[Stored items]
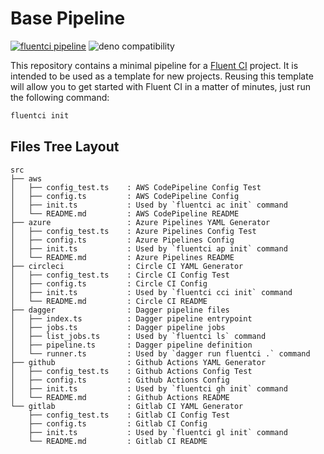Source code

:# Base Pipeline

[![fluentci pipeline](https://img.shields.io/badge/dynamic/json?label=pkg.fluentci.io&labelColor=%23000&color=%23460cf1&url=https%3A%2F%2Fapi.fluentci.io%2Fv1%2Fpipeline%2Fbase_pipeline&query=%24.version)](https://pkg.fluentci.io/base_pipeline)
![deno compatibility](https://shield.deno.dev/deno/^1.34)

This repository contains a minimal pipeline for a [Fluent CI](https://fluentci.io) project. It is intended to be used as a template for new projects.
Reusing this template will allow you to get started with Fluent CI in a matter of minutes, just run the following command:

```bash
fluentci init
```

## Files Tree Layout

```
src
├── aws
│   ├── config_test.ts    : AWS CodePipeline Config Test
│   ├── config.ts         : AWS CodePipeline Config
│   ├── init.ts           : Used by `fluentci ac init` command 
│   └── README.md         : AWS CodePipeline README
├── azure                 : Azure Pipelines YAML Generator
│   ├── config_test.ts    : Azure Pipelines Config Test
│   ├── config.ts         : Azure Pipelines Config
│   ├── init.ts           : Used by `fluentci ap init` command 
│   └── README.md         : Azure Pipelines README
├── circleci              : Circle CI YAML Generator
│   ├── config_test.ts    : Circle CI Config Test
│   ├── config.ts         : Circle CI Config
│   ├── init.ts           : Used by `fluentci cci init` command 
│   └── README.md         : Circle CI README
├── dagger                : Dagger pipeline files
│   ├── index.ts          : Dagger pipeline entrypoint
│   ├── jobs.ts           : Dagger pipeline jobs
│   ├── list_jobs.ts      : Used by `fluentci ls` command
│   ├── pipeline.ts       : Dagger pipeline definition
│   └── runner.ts         : Used by `dagger run fluentci .` command
├── github                : Github Actions YAML Generator
│   ├── config_test.ts    : Github Actions Config Test
│   ├── config.ts         : Github Actions Config
│   ├── init.ts           : Used by `fluentci gh init` command
│   └── README.md         : Github Actions README
└── gitlab                : Gitlab CI YAML Generator
    ├── config_test.ts    : Gitlab CI Config Test
    ├── config.ts         : Gitlab CI Config
    ├── init.ts           : Used by `fluentci gl init` command 
    └── README.md         : Gitlab CI README
```

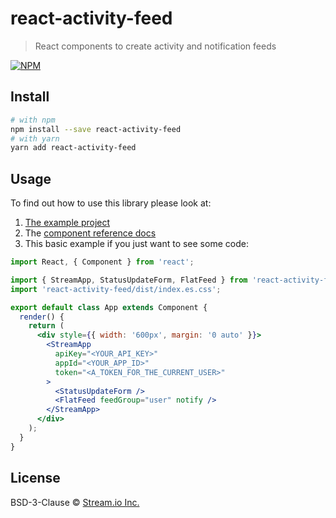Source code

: # react-activity-feed

> React components to create activity and notification feeds

[![NPM](https://img.shields.io/npm/v/react-activity-feed.svg)](https://www.npmjs.com/package/react-activity-feed)


## Install

```bash
# with npm
npm install --save react-activity-feed
# with yarn
yarn add react-activity-feed
```

## Usage

To find out how to use this library please look at:

1. [The example
   project](https://github.com/GetStream/react-activity-feed/tree/master/example)
2. The [component reference docs](https://getstream.github.io/react-activity-feed/)
3. This basic example if you just want to see some code:

```jsx
import React, { Component } from 'react';

import { StreamApp, StatusUpdateForm, FlatFeed } from 'react-activity-feed';
import 'react-activity-feed/dist/index.es.css';

export default class App extends Component {
  render() {
    return (
      <div style={{ width: '600px', margin: '0 auto' }}>
        <StreamApp
          apiKey="<YOUR_API_KEY>"
          appId="<YOUR_APP_ID>"
          token="<A_TOKEN_FOR_THE_CURRENT_USER>"
        >
          <StatusUpdateForm />
          <FlatFeed feedGroup="user" notify />
        </StreamApp>
      </div>
    );
  }
}
```

## License

BSD-3-Clause © [Stream.io Inc.](https://getstream.io)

_What the task requires:_
Every entry should be returned exactly as written, minus the pictures.

_Exercise solution:_
Source code

:# Base Pipeline

[![fluentci pipeline](https://img.shields.io/badge/dynamic/json?label=pkg.fluentci.io&labelColor=%23000&color=%23460cf1&url=https%3A%2F%2Fapi.fluentci.io%2Fv1%2Fpipeline%2Fbase_pipeline&query=%24.version)](https://pkg.fluentci.io/base_pipeline)
![deno compatibility](https://shield.deno.dev/deno/^1.34)

This repository contains a minimal pipeline for a [Fluent CI](https://fluentci.io) project. It is intended to be used as a template for new projects.
Reusing this template will allow you to get started with Fluent CI in a matter of minutes, just run the following command:

```bash
fluentci init
```

## Files Tree Layout

```
src
├── aws
│   ├── config_test.ts    : AWS CodePipeline Config Test
│   ├── config.ts         : AWS CodePipeline Config
│   ├── init.ts           : Used by `fluentci ac init` command 
│   └── README.md         : AWS CodePipeline README
├── azure                 : Azure Pipelines YAML Generator
│   ├── config_test.ts    : Azure Pipelines Config Test
│   ├── config.ts         : Azure Pipelines Config
│   ├── init.ts           : Used by `fluentci ap init` command 
│   └── README.md         : Azure Pipelines README
├── circleci              : Circle CI YAML Generator
│   ├── config_test.ts    : Circle CI Config Test
│   ├── config.ts         : Circle CI Config
│   ├── init.ts           : Used by `fluentci cci init` command 
│   └── README.md         : Circle CI README
├── dagger                : Dagger pipeline files
│   ├── index.ts          : Dagger pipeline entrypoint
│   ├── jobs.ts           : Dagger pipeline jobs
│   ├── list_jobs.ts      : Used by `fluentci ls` command
│   ├── pipeline.ts       : Dagger pipeline definition
│   └── runner.ts         : Used by `dagger run fluentci .` command
├── github                : Github Actions YAML Generator
│   ├── config_test.ts    : Github Actions Config Test
│   ├── config.ts         : Github Actions Config
│   ├── init.ts           : Used by `fluentci gh init` command
│   └── README.md         : Github Actions README
└── gitlab                : Gitlab CI YAML Generator
    ├── config_test.ts    : Gitlab CI Config Test
    ├── config.ts         : Gitlab CI Config
    ├── init.ts           : Used by `fluentci gl init` command 
    └── README.md         : Gitlab CI README
```

Source code

: # react-activity-feed

> React components to create activity and notification feeds

[![NPM](https://img.shields.io/npm/v/react-activity-feed.svg)](https://www.npmjs.com/package/react-activity-feed)


## Install

```bash
# with npm
npm install --save react-activity-feed
# with yarn
yarn add react-activity-feed
```

## Usage

To find out how to use this library please look at:

1. [The example
   project](https://github.com/GetStream/react-activity-feed/tree/master/example)
2. The [component reference docs](https://getstream.github.io/react-activity-feed/)
3. This basic example if you just want to see some code:

```jsx
import React, { Component } from 'react';

import { StreamApp, StatusUpdateForm, FlatFeed } from 'react-activity-feed';
import 'react-activity-feed/dist/index.es.css';

export default class App extends Component {
  render() {
    return (
      <div style={{ width: '600px', margin: '0 auto' }}>
        <StreamApp
          apiKey="<YOUR_API_KEY>"
          appId="<YOUR_APP_ID>"
          token="<A_TOKEN_FOR_THE_CURRENT_USER>"
        >
          <StatusUpdateForm />
          <FlatFeed feedGroup="user" notify />
        </StreamApp>
      </div>
    );
  }
}
```

## License

BSD-3-Clause © [Stream.io Inc.](https://getstream.io)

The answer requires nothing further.